• ABOUT THIS EXERCISE:
Below are the entries; transcribe them exactly and drop every picture.

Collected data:
·····

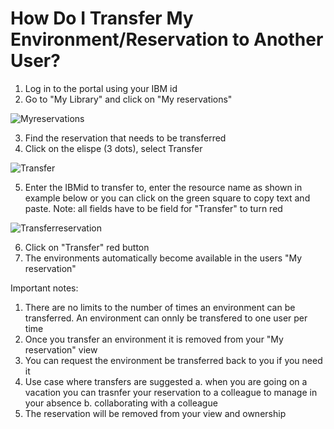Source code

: # How Do I Transfer My Environment/Reservation to Another User?

1. Log in to the portal using your IBM id
2. Go to "My Library" and click on "My reservations"

![Myreservations](https://github.com/IBM/itz-support-public/blob/main/IBM-Technology-Zone/IBM-Technology-Zone-Runbooks/Images/My%20reservations.png)

3. Find the reservation that needs to be transferred
4. Click on the elispe (3 dots), select Transfer

![Transfer](https://github.com/IBM/itz-support-public/blob/main/IBM-Technology-Zone/IBM-Technology-Zone-Runbooks/Images/Transfer.png)

5. Enter the IBMid to transfer to, enter the resource name as shown in example below or you can click on the green square to copy text and paste.
Note: all fields have to be field for "Transfer" to turn red

![Transferreservation](https://github.com/IBM/itz-support-public/blob/main/IBM-Technology-Zone/IBM-Technology-Zone-Runbooks/Images/Transferreservation.png)

6. Click on "Transfer" red button
7. The environments automatically become available in the users "My reservation"


Important notes: 
1. There are no limits to the number of times an environment can be transferred. An environment can onnly be transfered to one user per time  
2. Once you transfer an environment it is removed from your "My reservation" view  
3. You can request the environment be transferred back to you if you need it
4. Use case where transfers are suggested a. when you are going on a vacation you can trasnfer your reservation to a colleague to manage in your absence b. collaborating with a colleague 
5. The reservation will be removed from your view and ownership
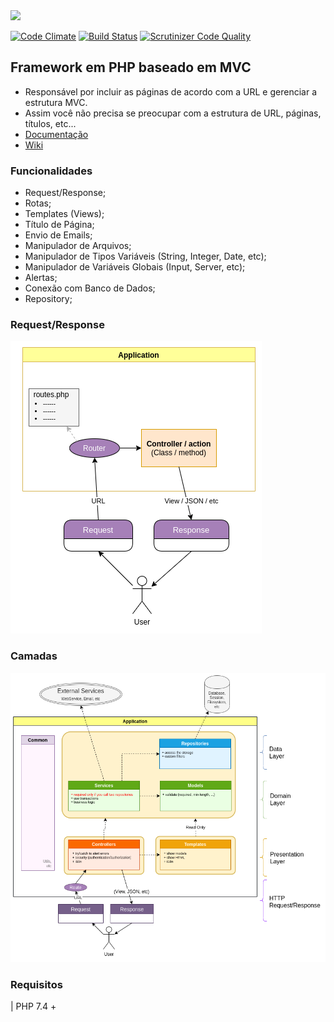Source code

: <img src="https://rawgit.com/winframework/winphp/master/www/public/img/image-readme.png"/>

[![Code Climate](https://codeclimate.com/github/winframework/winphp.png)](https://codeclimate.com/github/winframework/winphp)
[![Build Status](https://scrutinizer-ci.com/g/winframework/winphp/badges/build.png?b=master)](https://scrutinizer-ci.com/g/winframework/winphp/build-status/master)
[![Scrutinizer Code Quality](https://scrutinizer-ci.com/g/winframework/winphp/badges/quality-score.png?b=master)](https://scrutinizer-ci.com/g/winframework/winphp/?branch=master)


## Framework em PHP baseado em MVC

- Responsável por incluir as páginas de acordo com a URL e gerenciar a estrutura MVC.
- Assim você não precisa se preocupar com a estrutura de URL, páginas, títulos, etc...
- [Documentação](https://winframework.github.io/winphp)
- [Wiki](https://github.com/winframework/winphp/wiki)


### Funcionalidades

- Request/Response;
- Rotas;
- Templates (Views);
- Título de Página;
- Envio de Emails;
- Manipulador de Arquivos;
- Manipulador de Tipos Variáveis (String, Integer, Date, etc);
- Manipulador de Variáveis Globais (Input, Server, etc);
- Alertas;
- Conexão com Banco de Dados;
- Repository;

### Request/Response
<img src="https://raw.githubusercontent.com/winframework/winphp/master/docs/architecture/request-response.png"/>


### Camadas
<img src="https://raw.githubusercontent.com/winframework/winphp/master/docs/architecture/layers.png"/>


### Requisitos

| PHP 7.4 +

·····

• TASK OUTPUT:
Source code

: # How Do I Transfer My Environment/Reservation to Another User?

1. Log in to the portal using your IBM id
2. Go to "My Library" and click on "My reservations"

![Myreservations](https://github.com/IBM/itz-support-public/blob/main/IBM-Technology-Zone/IBM-Technology-Zone-Runbooks/Images/My%20reservations.png)

3. Find the reservation that needs to be transferred
4. Click on the elispe (3 dots), select Transfer

![Transfer](https://github.com/IBM/itz-support-public/blob/main/IBM-Technology-Zone/IBM-Technology-Zone-Runbooks/Images/Transfer.png)

5. Enter the IBMid to transfer to, enter the resource name as shown in example below or you can click on the green square to copy text and paste.
Note: all fields have to be field for "Transfer" to turn red

![Transferreservation](https://github.com/IBM/itz-support-public/blob/main/IBM-Technology-Zone/IBM-Technology-Zone-Runbooks/Images/Transferreservation.png)

6. Click on "Transfer" red button
7. The environments automatically become available in the users "My reservation"


Important notes: 
1. There are no limits to the number of times an environment can be transferred. An environment can onnly be transfered to one user per time  
2. Once you transfer an environment it is removed from your "My reservation" view  
3. You can request the environment be transferred back to you if you need it
4. Use case where transfers are suggested a. when you are going on a vacation you can trasnfer your reservation to a colleague to manage in your absence b. collaborating with a colleague 
5. The reservation will be removed from your view and ownership
Source code

: <img src="https://rawgit.com/winframework/winphp/master/www/public/img/image-readme.png"/>

[![Code Climate](https://codeclimate.com/github/winframework/winphp.png)](https://codeclimate.com/github/winframework/winphp)
[![Build Status](https://scrutinizer-ci.com/g/winframework/winphp/badges/build.png?b=master)](https://scrutinizer-ci.com/g/winframework/winphp/build-status/master)
[![Scrutinizer Code Quality](https://scrutinizer-ci.com/g/winframework/winphp/badges/quality-score.png?b=master)](https://scrutinizer-ci.com/g/winframework/winphp/?branch=master)


## Framework em PHP baseado em MVC

- Responsável por incluir as páginas de acordo com a URL e gerenciar a estrutura MVC.
- Assim você não precisa se preocupar com a estrutura de URL, páginas, títulos, etc...
- [Documentação](https://winframework.github.io/winphp)
- [Wiki](https://github.com/winframework/winphp/wiki)


### Funcionalidades

- Request/Response;
- Rotas;
- Templates (Views);
- Título de Página;
- Envio de Emails;
- Manipulador de Arquivos;
- Manipulador de Tipos Variáveis (String, Integer, Date, etc);
- Manipulador de Variáveis Globais (Input, Server, etc);
- Alertas;
- Conexão com Banco de Dados;
- Repository;

### Request/Response
<img src="https://raw.githubusercontent.com/winframework/winphp/master/docs/architecture/request-response.png"/>


### Camadas
<img src="https://raw.githubusercontent.com/winframework/winphp/master/docs/architecture/layers.png"/>


### Requisitos

| PHP 7.4 +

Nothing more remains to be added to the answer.